Several limitations merit discussion. First, continuously enrolled patients can represent a selected subgroup of the Medicaid population; however, this was unavoidable in order to obtain complete information about patients’ outpatient medication use. A sensitivity analysis in which we included individuals continuously enrolled for at least 90% of the study period (additional 173 subjects: CMHC attenders: pre-policy n=21; policy n=29 and non-attenders: pre-policy n=53; policy n=70) found no changes in the characteristics of study groups or in our results. Second, because we did not have access to medical records and state psychiatric hospital data, we used regular receipt of CMHC services as a marker for disease severity, however, some individuals may be misclassified. Notwithstanding this limitation, there is a need to examine the impact of cost-containment policies by patients’ illness severity. Third, a small number of individuals who had visited the excluded CMHCs at baseline were categorized as non-attenders by our study definition (n=77; pre-policy n=30, policy n=47). To address possible misclassification, we conducted a sensitivity analysis in which we excluded these individuals, and we observed no changes in the characteristics of the non-attender group or in our results. Fourth, we could not observe changes in visits to state psychiatric facilities that do not bill Medicaid. Finally, changes in visit rates might have been due in part to patients’ care-seeking behavior and care management patterns of CMHCs; however, the use of the pre-policy cohort as a counterfactual comparison in our analyses of policy effects is likely to have minimized such confounding.

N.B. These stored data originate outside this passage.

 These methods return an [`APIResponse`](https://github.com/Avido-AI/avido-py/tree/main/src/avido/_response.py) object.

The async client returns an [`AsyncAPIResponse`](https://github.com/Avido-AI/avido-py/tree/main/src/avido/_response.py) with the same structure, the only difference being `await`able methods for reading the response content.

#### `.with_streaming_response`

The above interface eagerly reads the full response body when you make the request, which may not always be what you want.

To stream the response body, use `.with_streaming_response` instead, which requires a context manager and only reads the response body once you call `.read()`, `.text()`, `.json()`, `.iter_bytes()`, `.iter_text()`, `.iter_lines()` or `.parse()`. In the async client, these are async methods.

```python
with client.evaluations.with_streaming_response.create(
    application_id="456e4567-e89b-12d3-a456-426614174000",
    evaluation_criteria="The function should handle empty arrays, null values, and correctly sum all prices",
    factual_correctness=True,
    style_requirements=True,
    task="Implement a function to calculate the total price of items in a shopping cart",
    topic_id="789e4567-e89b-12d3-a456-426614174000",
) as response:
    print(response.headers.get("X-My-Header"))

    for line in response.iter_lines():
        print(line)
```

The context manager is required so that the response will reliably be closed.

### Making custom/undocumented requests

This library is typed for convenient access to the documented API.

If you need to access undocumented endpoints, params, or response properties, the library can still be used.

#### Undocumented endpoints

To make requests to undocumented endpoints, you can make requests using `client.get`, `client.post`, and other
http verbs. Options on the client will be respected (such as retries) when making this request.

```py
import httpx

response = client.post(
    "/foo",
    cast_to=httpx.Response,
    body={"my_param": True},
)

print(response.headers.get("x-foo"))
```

In conclusion, introduction of the Maine prior authorization policy for atypical antipsychotic and anticonvulsant agents was associated with increased rates of medication discontinuation among vulnerable groups of patients initiating new episodes of medication for bipolar disorder, and following these discontinuations, reductions in psychiatric visits among the sickest patients treated in community mental health centers and increases in emergency room visits in other patients. These small but meaningful unintended policy effects raise quality of care concerns. Long-term consequences of prior-authorization policies on patient outcomes warrant further investigation.
Funding/Support: This study was supported by the Robert Wood Johnson Foundation’s Changes in Health Care Financing and Organization Program, “Effects of Prior Authorization on New Medications among Medicare Beneficiaries with Bipolar Disorder” (grant No. 63213, to S.B.S.). Dr C. Lu was funded by a Fellowship in Pharmaceutical Policy at Harvard Medical School and a Sir Keith Murdoch Fellowship by the American Australian Association. Dr A. Adams is supported by a grant from the Kaiser Permanente Northern California Community Benefit Program. Drs D. Ross-Degnan, F. Zhang and S. Soumerai are investigators in the HMO Research Network Center for Education and Research in Therapeutics (CERT) supported by the US Agency for Healthcare Research and Quality (AHRQ).
Conflicts of interest: All authors have reported no conflicts of interest.
Location of work: This work was conducted at the Department of Population Medicine, Harvard Medical School and Harvard Pilgrim Health Care Institute.